Julian Bell wrote a wonderful review of the exhibition of British art at Ghent's Museum of Fine Arts. Describing each exhibition room in turn, and the art works in each, the review takes the reader through the different galleries of "British Vision: Observation and imagination in British Art," thus tracing the curatorial intentions nicely. "Hooze and his advisers, who include British art scholars like John Gage and Timothy Hyman, " writes Bell, "are showman in the best sense: their persuasion is visual, a matter of inspired display.
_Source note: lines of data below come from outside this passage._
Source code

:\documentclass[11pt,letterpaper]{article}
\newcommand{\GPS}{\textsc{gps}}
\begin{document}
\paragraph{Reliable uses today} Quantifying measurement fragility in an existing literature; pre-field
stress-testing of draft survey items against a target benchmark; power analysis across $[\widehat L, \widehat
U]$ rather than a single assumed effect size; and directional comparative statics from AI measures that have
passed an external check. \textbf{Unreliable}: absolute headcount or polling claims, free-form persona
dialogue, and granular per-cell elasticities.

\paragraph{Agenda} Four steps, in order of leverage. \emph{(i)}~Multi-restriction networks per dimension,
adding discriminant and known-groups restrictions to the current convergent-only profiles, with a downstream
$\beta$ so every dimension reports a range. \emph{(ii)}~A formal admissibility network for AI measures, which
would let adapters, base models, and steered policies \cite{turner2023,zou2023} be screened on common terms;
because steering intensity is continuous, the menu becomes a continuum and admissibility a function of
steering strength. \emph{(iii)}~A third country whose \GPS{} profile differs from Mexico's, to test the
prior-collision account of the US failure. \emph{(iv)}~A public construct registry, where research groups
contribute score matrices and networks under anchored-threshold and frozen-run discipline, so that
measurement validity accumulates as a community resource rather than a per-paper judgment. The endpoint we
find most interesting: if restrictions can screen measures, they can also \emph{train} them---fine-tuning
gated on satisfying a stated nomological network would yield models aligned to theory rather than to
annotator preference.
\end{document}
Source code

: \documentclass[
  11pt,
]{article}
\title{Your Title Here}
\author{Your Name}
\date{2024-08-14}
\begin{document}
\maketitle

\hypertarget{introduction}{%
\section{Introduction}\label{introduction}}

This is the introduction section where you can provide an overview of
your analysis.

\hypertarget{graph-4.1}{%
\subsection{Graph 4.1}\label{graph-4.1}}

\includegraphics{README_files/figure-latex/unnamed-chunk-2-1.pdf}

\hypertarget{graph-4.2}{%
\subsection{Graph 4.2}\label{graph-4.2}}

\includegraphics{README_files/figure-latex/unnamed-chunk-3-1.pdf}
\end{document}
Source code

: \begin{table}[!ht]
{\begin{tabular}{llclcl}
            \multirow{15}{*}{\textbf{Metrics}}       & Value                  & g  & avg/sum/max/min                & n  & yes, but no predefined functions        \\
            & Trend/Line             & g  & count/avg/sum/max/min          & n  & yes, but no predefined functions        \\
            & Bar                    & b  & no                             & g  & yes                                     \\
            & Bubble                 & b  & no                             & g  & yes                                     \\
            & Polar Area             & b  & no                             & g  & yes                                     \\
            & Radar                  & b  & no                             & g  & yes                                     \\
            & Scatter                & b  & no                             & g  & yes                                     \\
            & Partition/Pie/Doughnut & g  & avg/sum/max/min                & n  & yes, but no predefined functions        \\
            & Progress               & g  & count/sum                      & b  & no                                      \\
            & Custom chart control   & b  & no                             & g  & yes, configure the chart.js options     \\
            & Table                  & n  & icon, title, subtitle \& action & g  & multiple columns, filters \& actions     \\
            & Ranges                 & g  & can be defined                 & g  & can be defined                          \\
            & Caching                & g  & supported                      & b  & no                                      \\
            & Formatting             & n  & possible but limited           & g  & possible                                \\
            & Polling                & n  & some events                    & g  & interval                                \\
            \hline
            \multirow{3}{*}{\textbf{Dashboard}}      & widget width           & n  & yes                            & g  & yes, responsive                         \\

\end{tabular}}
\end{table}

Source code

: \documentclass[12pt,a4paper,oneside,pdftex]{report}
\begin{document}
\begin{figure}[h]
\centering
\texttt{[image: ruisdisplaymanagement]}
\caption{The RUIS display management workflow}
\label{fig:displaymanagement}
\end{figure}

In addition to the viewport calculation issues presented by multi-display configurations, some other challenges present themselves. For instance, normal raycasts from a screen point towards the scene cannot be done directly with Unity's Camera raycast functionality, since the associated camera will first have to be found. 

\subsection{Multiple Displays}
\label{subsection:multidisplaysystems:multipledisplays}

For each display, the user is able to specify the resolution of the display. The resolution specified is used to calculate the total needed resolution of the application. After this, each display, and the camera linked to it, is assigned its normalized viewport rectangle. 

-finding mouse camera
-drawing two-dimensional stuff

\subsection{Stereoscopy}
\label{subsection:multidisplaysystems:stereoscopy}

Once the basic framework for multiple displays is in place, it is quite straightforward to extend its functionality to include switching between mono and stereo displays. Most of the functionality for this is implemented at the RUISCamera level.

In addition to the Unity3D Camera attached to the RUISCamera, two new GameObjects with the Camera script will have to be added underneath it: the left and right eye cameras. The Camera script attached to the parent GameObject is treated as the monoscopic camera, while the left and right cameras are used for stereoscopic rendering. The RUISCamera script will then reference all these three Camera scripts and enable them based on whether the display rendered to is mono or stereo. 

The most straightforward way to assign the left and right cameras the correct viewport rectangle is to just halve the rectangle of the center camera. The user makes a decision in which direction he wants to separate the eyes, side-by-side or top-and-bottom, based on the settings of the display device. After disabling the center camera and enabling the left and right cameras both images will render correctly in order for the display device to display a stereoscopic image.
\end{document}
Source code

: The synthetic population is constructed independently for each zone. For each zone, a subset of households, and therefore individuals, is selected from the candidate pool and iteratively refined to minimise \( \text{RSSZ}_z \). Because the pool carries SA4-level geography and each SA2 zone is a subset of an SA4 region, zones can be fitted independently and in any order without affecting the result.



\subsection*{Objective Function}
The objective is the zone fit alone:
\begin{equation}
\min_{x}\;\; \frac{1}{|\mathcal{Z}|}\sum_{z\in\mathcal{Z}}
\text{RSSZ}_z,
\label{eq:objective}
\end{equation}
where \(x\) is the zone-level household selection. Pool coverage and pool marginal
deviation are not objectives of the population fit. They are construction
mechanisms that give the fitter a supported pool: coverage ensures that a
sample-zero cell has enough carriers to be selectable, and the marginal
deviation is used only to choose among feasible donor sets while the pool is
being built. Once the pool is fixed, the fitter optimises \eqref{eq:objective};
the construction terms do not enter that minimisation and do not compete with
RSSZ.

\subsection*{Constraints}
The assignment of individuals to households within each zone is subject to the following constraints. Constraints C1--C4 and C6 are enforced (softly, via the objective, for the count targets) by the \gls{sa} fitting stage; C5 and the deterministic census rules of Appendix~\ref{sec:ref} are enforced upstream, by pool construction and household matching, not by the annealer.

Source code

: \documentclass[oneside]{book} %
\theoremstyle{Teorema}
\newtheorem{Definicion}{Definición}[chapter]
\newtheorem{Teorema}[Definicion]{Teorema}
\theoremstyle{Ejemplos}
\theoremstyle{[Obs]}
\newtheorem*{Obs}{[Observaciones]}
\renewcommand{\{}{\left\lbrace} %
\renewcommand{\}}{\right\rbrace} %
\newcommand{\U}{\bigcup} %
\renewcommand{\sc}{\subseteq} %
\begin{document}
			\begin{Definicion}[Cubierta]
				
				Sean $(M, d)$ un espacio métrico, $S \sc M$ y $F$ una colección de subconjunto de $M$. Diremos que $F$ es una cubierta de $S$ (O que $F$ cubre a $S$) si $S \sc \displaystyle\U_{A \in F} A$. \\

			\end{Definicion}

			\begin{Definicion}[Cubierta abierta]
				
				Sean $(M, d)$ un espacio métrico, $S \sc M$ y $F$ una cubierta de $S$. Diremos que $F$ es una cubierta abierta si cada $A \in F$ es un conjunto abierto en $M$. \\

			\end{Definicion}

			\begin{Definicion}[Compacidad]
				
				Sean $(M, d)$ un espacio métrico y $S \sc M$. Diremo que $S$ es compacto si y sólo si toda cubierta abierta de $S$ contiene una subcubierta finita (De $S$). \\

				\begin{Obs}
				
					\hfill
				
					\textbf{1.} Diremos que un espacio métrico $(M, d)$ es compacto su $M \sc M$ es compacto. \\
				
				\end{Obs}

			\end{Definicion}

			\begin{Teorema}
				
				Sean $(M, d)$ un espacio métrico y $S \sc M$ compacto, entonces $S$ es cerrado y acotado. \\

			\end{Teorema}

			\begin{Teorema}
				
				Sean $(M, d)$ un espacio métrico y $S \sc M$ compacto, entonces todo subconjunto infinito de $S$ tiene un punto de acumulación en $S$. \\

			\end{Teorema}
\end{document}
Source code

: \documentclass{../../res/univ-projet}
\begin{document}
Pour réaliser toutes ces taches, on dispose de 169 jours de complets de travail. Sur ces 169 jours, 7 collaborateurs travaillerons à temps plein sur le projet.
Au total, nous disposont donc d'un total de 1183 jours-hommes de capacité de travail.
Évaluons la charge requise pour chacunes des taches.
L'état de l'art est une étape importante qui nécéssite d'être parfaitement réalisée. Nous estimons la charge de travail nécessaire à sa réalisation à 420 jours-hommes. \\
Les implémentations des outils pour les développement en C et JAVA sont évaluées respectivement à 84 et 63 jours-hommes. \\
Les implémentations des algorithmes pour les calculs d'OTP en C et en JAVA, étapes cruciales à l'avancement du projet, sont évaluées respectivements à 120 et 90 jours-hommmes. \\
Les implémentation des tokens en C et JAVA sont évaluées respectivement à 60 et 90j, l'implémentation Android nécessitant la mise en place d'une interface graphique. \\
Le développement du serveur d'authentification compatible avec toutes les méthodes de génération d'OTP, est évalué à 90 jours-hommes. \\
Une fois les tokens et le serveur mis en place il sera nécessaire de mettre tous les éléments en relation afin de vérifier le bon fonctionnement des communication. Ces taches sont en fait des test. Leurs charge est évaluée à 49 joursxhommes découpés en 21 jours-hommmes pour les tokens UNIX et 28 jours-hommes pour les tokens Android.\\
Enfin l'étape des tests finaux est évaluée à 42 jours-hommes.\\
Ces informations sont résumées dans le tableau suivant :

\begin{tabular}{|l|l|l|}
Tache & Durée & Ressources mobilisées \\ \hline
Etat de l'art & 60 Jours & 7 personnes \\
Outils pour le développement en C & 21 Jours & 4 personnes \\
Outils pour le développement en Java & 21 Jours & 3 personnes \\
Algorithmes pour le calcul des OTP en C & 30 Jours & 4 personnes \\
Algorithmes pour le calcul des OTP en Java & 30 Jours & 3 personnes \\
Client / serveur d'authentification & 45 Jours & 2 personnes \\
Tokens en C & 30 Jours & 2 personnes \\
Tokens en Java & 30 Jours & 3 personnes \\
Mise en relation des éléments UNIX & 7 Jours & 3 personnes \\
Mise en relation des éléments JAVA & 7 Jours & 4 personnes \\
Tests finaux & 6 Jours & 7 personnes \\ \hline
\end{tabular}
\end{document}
With so many star exhibits at their disposal, they know how to give the aura of each its due and still draw sparks from making them interact." Here's Bell giving the tour, with which I try to pair the art works he mentions:

We enter at first a close warm space. We are among eighteenth-century group portraits and nineteenth century crowd scenes, including "Work", the urban material of which leads on to pictures of the poor - photos taken for Henry Mayhew's 1862 London survey, for instance - and of heavy industry in its Victorian heyday.




Joseph Wright of Derby, A Philosopher Lecturing on the Orrery, in which a Lamp in put in Place of the Sun, c. 1766, Oil on canvas, 147.3 x 203.2 cm, Derby Museums and Art Gallery.




Ford Madox Brown. Work. 1852-65. Oil on canvas, arched top, 53 15/16 x 77 11/16 in. Manchester City Art Galleries.


The claustrophobic heat increases as we pass through to a room of caricature. The roaring drunks of Hogarth, the leering debauchees of Rowlandson, Fuseli's fetishistic fantasies and Lear's 'nonsense' noses, the murderous sardonic mayhem of Gillray - all jostle and trip the viewer: this is a printsellers' market gone mad. [JL: Bell does not mention specific prints, and so here's a Rowlandson etching from the Royal Academy.]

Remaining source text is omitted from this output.